Data items:
========================================================================
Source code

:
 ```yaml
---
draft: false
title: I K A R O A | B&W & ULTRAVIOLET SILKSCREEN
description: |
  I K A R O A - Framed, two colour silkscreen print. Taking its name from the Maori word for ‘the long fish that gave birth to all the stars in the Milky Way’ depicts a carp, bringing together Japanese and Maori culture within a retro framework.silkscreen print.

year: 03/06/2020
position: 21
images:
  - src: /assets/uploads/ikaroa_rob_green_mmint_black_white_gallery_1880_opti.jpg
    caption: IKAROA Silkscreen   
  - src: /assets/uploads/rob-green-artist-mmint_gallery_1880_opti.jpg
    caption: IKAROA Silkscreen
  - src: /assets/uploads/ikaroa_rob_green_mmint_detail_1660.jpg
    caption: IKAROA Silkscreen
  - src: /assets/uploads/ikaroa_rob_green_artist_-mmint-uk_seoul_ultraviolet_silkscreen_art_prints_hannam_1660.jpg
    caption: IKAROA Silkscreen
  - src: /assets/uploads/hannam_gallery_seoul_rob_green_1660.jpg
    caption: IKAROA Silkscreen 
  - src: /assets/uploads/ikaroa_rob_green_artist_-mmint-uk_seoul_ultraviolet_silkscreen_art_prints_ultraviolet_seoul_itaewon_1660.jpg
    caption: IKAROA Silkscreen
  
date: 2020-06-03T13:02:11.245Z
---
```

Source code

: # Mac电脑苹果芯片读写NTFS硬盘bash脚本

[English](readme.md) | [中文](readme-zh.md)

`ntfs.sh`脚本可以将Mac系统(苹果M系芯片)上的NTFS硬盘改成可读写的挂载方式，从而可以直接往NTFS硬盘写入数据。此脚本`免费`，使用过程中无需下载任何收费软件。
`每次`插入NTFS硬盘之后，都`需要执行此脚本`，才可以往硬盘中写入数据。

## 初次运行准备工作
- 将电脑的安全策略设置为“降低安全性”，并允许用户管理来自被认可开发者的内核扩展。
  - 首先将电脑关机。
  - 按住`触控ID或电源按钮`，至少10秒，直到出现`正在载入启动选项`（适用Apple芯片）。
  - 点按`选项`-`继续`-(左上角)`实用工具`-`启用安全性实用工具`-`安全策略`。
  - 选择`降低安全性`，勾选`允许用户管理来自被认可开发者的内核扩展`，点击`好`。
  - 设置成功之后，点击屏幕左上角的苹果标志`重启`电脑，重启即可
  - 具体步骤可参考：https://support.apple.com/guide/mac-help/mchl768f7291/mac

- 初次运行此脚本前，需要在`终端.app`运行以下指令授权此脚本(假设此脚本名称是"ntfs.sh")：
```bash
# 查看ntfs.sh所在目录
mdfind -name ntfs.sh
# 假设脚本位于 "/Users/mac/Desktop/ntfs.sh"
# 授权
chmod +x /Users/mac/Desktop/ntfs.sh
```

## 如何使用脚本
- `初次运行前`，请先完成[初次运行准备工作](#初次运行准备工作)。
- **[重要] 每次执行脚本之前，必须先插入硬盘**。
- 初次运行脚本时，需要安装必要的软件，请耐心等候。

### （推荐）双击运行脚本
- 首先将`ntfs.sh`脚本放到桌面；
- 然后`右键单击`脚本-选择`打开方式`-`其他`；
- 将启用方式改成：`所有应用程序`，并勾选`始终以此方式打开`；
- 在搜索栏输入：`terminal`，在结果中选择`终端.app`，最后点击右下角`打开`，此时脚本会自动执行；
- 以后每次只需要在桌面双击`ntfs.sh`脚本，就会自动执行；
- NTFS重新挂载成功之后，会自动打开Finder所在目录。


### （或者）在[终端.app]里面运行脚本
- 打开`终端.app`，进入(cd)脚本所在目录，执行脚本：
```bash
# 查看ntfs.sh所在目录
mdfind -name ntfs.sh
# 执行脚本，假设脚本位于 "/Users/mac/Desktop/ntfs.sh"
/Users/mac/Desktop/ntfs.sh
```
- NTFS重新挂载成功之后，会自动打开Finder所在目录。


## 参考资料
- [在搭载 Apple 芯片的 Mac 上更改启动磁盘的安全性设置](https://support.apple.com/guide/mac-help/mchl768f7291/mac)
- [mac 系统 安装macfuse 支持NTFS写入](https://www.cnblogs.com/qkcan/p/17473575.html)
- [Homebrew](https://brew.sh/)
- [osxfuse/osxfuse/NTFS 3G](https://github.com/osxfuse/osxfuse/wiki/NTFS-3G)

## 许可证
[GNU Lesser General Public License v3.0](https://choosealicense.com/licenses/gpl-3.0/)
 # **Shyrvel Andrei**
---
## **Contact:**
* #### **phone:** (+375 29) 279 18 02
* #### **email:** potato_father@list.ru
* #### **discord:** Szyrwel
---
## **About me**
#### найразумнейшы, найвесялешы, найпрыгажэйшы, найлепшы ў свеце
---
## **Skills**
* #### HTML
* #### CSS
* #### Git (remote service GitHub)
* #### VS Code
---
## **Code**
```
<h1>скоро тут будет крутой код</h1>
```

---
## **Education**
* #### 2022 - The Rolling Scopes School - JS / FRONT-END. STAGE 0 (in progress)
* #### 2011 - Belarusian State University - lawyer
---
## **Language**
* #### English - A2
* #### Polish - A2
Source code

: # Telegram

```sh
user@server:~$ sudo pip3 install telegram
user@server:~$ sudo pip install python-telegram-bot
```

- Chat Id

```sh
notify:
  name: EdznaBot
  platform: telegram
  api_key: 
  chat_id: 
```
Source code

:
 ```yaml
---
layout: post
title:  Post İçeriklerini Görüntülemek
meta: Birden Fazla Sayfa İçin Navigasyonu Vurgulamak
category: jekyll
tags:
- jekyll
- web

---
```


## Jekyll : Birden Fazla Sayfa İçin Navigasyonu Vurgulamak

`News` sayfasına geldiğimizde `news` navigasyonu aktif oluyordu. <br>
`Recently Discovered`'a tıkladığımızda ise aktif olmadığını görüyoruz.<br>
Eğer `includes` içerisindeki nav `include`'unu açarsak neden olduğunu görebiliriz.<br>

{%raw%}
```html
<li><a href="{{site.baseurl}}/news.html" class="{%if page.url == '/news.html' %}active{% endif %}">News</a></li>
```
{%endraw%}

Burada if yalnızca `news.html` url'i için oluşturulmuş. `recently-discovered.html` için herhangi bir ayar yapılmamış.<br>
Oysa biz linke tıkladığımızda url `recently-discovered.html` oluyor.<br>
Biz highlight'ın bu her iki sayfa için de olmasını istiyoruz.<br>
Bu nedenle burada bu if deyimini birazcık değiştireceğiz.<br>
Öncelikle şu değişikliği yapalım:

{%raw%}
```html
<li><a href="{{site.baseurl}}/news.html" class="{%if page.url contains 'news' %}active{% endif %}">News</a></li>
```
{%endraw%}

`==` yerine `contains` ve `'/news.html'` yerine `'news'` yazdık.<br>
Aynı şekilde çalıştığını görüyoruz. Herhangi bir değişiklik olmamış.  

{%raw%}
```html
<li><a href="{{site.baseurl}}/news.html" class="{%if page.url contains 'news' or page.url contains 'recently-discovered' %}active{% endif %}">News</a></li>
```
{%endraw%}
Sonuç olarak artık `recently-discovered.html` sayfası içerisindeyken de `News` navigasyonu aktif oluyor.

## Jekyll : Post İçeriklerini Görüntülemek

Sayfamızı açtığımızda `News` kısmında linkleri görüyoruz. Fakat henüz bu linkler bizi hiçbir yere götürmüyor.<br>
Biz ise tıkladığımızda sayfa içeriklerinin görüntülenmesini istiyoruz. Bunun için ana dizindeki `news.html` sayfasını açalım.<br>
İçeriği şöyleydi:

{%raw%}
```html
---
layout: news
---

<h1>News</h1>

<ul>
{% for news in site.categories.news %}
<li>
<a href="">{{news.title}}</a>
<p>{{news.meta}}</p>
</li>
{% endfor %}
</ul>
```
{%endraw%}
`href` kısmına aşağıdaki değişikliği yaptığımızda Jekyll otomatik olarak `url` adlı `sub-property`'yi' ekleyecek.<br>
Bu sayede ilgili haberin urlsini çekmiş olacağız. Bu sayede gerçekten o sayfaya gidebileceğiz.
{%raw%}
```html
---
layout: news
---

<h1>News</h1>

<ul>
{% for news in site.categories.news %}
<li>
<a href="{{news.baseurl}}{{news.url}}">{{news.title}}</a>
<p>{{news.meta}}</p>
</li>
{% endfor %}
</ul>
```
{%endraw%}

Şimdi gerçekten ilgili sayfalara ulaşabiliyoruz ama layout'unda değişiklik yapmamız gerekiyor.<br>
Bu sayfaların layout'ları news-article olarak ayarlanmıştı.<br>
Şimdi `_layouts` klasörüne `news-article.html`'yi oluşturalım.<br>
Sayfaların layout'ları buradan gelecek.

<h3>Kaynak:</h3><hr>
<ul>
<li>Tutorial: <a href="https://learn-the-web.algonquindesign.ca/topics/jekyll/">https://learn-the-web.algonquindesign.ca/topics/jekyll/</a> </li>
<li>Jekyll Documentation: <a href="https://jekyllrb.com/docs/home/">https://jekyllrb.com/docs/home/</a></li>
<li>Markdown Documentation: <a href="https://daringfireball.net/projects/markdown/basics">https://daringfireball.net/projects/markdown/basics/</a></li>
========================================================================
## [Task directions]
Pick out the lines above that hold the string "install" and show them.

## [Problem solution]
user@server:~$ sudo pip3 install telegram
user@server:~$ sudo pip install python-telegram-bot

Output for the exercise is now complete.